→ **WORK INSTRUCTIONS**: Respond with exact copies of the lines running from the line that contains "他这时出声才惊起龙女，敖寸心" to the end of the material.

-------- DATA FOR ANALYSIS --------

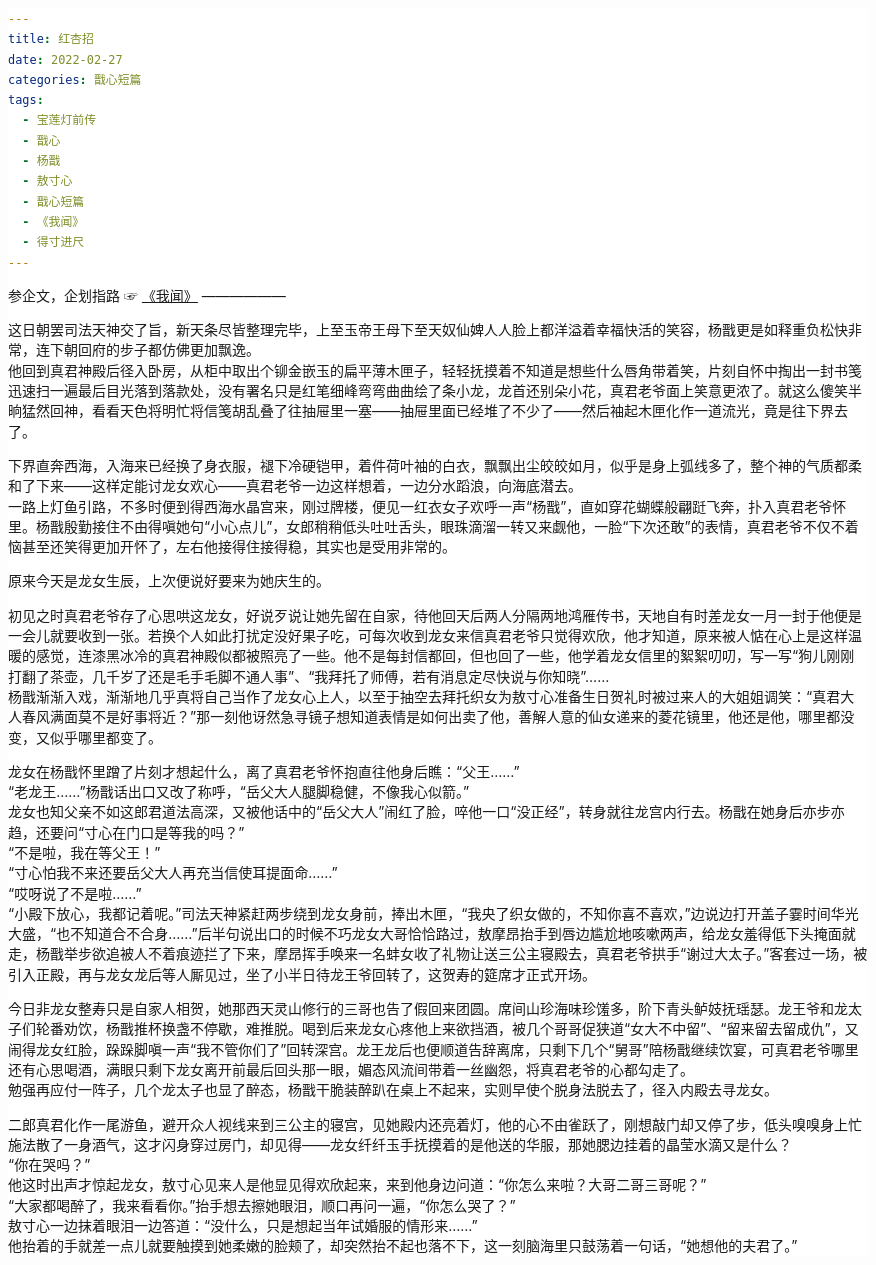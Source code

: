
 ```yaml
---
title: 红杏招
date: 2022-02-27
categories: 戬心短篇
tags:
  - 宝莲灯前传
  - 戬心
  - 杨戬
  - 敖寸心
  - 戬心短篇
  - 《我闻》
  - 得寸进尺
---
```


参企文，企划指路 ☞ [《我闻》](https://jx.alloy.run/iheard/)
——————

这日朝罢司法天神交了旨，新天条尽皆整理完毕，上至玉帝王母下至天奴仙婢人人脸上都洋溢着幸福快活的笑容，杨戬更是如释重负松快非常，连下朝回府的步子都仿佛更加飘逸。  
他回到真君神殿后径入卧房，从柜中取出个铆金嵌玉的扁平薄木匣子，轻轻抚摸着不知道是想些什么唇角带着笑，片刻自怀中掏出一封书笺迅速扫一遍最后目光落到落款处，没有署名只是红笔细峰弯弯曲曲绘了条小龙，龙首还别朵小花，真君老爷面上笑意更浓了。就这么傻笑半晌猛然回神，看看天色将明忙将信笺胡乱叠了往抽屉里一塞——抽屉里面已经堆了不少了——然后袖起木匣化作一道流光，竟是往下界去了。

下界直奔西海，入海来已经换了身衣服，褪下冷硬铠甲，着件荷叶袖的白衣，飘飘出尘皎皎如月，似乎是身上弧线多了，整个神的气质都柔和了下来——这样定能讨龙女欢心——真君老爷一边这样想着，一边分水蹈浪，向海底潜去。  
一路上灯鱼引路，不多时便到得西海水晶宫来，刚过牌楼，便见一红衣女子欢呼一声“杨戬”，直如穿花蝴蝶般翩跹飞奔，扑入真君老爷怀里。杨戬殷勤接住不由得嗔她句“小心点儿”，女郎稍稍低头吐吐舌头，眼珠滴溜一转又来觑他，一脸“下次还敢”的表情，真君老爷不仅不着恼甚至还笑得更加开怀了，左右他接得住接得稳，其实也是受用非常的。

原来今天是龙女生辰，上次便说好要来为她庆生的。  

初见之时真君老爷存了心思哄这龙女，好说歹说让她先留在自家，待他回天后两人分隔两地鸿雁传书，天地自有时差龙女一月一封于他便是一会儿就要收到一张。若换个人如此打扰定没好果子吃，可每次收到龙女来信真君老爷只觉得欢欣，他才知道，原来被人惦在心上是这样温暖的感觉，连漆黑冰冷的真君神殿似都被照亮了一些。他不是每封信都回，但也回了一些，他学着龙女信里的絮絮叨叨，写一写“狗儿刚刚打翻了茶壶，几千岁了还是毛手毛脚不通人事”、“我拜托了师傅，若有消息定尽快说与你知晓”……  
杨戬渐渐入戏，渐渐地几乎真将自己当作了龙女心上人，以至于抽空去拜托织女为敖寸心准备生日贺礼时被过来人的大姐姐调笑：“真君大人春风满面莫不是好事将近？”那一刻他讶然急寻镜子想知道表情是如何出卖了他，善解人意的仙女递来的菱花镜里，他还是他，哪里都没变，又似乎哪里都变了。

龙女在杨戬怀里蹭了片刻才想起什么，离了真君老爷怀抱直往他身后瞧：“父王……”  
“老龙王……”杨戬话出口又改了称呼，“岳父大人腿脚稳健，不像我心似箭。”  
龙女也知父亲不如这郎君道法高深，又被他话中的“岳父大人”闹红了脸，啐他一口“没正经”，转身就往龙宫内行去。杨戬在她身后亦步亦趋，还要问“寸心在门口是等我的吗？”  
“不是啦，我在等父王！”  
“寸心怕我不来还要岳父大人再充当信使耳提面命……”  
“哎呀说了不是啦……”  
“小殿下放心，我都记着呢。”司法天神紧赶两步绕到龙女身前，捧出木匣，“我央了织女做的，不知你喜不喜欢，”边说边打开盖子霎时间华光大盛，“也不知道合不合身……”后半句说出口的时候不巧龙女大哥恰恰路过，敖摩昂抬手到唇边尴尬地咳嗽两声，给龙女羞得低下头掩面就走，杨戬举步欲追被人不着痕迹拦了下来，摩昂挥手唤来一名蚌女收了礼物让送三公主寝殿去，真君老爷拱手“谢过大太子。”客套过一场，被引入正殿，再与龙女龙后等人厮见过，坐了小半日待龙王爷回转了，这贺寿的筵席才正式开场。

今日非龙女整寿只是自家人相贺，她那西天灵山修行的三哥也告了假回来团圆。席间山珍海味珍馐多，阶下青头鲈妓抚瑶瑟。龙王爷和龙太子们轮番劝饮，杨戬推杯换盏不停歇，难推脱。喝到后来龙女心疼他上来欲挡酒，被几个哥哥促狭道“女大不中留”、“留来留去留成仇”，又闹得龙女红脸，跺跺脚嗔一声“我不管你们了”回转深宫。龙王龙后也便顺道告辞离席，只剩下几个“舅哥”陪杨戬继续饮宴，可真君老爷哪里还有心思喝酒，满眼只剩下龙女离开前最后回头那一眼，媚态风流间带着一丝幽怨，将真君老爷的心都勾走了。  
勉强再应付一阵子，几个龙太子也显了醉态，杨戬干脆装醉趴在桌上不起来，实则早使个脱身法脱去了，径入内殿去寻龙女。

二郎真君化作一尾游鱼，避开众人视线来到三公主的寝宫，见她殿内还亮着灯，他的心不由雀跃了，刚想敲门却又停了步，低头嗅嗅身上忙施法散了一身酒气，这才闪身穿过房门，却见得——龙女纤纤玉手抚摸着的是他送的华服，那她腮边挂着的晶莹水滴又是什么？  
“你在哭吗？”  
他这时出声才惊起龙女，敖寸心见来人是他显见得欢欣起来，来到他身边问道：“你怎么来啦？大哥二哥三哥呢？”  
“大家都喝醉了，我来看看你。”抬手想去擦她眼泪，顺口再问一遍，“你怎么哭了？”  
敖寸心一边抹着眼泪一边答道：“没什么，只是想起当年试婚服的情形来……”  
他抬着的手就差一点儿就要触摸到她柔嫩的脸颊了，却突然抬不起也落不下，这一刻脑海里只鼓荡着一句话，“她想他的夫君了。”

--------

→ **TASK ANSWER**:
他这时出声才惊起龙女，敖寸心见来人是他显见得欢欣起来，来到他身边问道：“你怎么来啦？大哥二哥三哥呢？”  
“大家都喝醉了，我来看看你。”抬手想去擦她眼泪，顺口再问一遍，“你怎么哭了？”  
敖寸心一边抹着眼泪一边答道：“没什么，只是想起当年试婚服的情形来……”  
他抬着的手就差一点儿就要触摸到她柔嫩的脸颊了，却突然抬不起也落不下，这一刻脑海里只鼓荡着一句话，“她想他的夫君了。”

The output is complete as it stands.